### Instructions to follow
Each line that has the string "gets" must be copied from the records below.

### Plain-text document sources
--------------------------------------------------

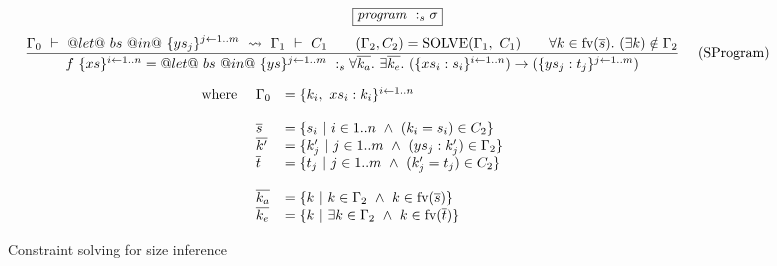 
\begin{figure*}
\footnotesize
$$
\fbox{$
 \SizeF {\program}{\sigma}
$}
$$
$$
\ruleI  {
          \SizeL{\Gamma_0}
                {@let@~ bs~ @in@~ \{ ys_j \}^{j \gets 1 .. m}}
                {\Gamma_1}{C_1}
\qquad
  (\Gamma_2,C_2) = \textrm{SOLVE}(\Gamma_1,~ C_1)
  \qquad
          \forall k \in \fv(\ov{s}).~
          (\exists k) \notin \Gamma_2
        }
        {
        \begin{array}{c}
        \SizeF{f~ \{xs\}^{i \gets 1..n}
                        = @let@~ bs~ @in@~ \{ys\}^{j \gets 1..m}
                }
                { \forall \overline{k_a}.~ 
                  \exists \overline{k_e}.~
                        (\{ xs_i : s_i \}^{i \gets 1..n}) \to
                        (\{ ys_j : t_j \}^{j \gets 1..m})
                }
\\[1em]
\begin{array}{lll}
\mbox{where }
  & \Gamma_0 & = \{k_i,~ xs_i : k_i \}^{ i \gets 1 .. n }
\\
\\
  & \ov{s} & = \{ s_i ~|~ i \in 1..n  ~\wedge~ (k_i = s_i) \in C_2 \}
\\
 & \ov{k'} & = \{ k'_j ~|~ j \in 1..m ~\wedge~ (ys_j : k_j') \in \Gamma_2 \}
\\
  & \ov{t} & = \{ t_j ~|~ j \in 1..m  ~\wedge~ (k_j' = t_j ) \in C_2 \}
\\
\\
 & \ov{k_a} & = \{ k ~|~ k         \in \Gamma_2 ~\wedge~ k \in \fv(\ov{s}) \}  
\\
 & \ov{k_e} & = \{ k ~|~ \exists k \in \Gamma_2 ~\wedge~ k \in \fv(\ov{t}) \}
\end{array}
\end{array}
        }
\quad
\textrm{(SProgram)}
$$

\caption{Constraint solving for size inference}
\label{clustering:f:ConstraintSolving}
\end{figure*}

--------------------------------------------------

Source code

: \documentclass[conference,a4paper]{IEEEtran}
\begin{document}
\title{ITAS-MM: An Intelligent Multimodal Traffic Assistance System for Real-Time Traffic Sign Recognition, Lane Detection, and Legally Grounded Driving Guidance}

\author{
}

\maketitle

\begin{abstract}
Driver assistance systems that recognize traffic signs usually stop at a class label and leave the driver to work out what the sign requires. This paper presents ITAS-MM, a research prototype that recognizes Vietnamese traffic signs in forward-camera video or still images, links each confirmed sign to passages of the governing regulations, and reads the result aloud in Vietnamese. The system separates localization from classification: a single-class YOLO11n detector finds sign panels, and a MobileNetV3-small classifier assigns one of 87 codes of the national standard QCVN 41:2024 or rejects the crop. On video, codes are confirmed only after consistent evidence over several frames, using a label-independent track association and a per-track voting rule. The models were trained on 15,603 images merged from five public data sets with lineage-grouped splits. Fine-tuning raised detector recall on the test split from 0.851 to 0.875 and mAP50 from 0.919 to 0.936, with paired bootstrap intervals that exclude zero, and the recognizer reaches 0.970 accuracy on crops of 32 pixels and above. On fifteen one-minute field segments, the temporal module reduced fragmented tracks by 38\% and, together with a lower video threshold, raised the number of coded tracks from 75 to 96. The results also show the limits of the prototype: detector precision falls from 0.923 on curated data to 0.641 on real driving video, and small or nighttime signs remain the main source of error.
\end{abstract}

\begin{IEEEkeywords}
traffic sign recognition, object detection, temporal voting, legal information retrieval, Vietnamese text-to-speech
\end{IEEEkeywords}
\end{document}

--------------------------------------------------

### Solution
                {@let@~ bs~ @in@~ \{ ys_j \}^{j \gets 1 .. m}}
        \SizeF{f~ \{xs\}^{i \gets 1..n}
                        = @let@~ bs~ @in@~ \{ys\}^{j \gets 1..m}
                        (\{ xs_i : s_i \}^{i \gets 1..n}) \to
                        (\{ ys_j : t_j \}^{j \gets 1..m})
  & \Gamma_0 & = \{k_i,~ xs_i : k_i \}^{ i \gets 1 .. n }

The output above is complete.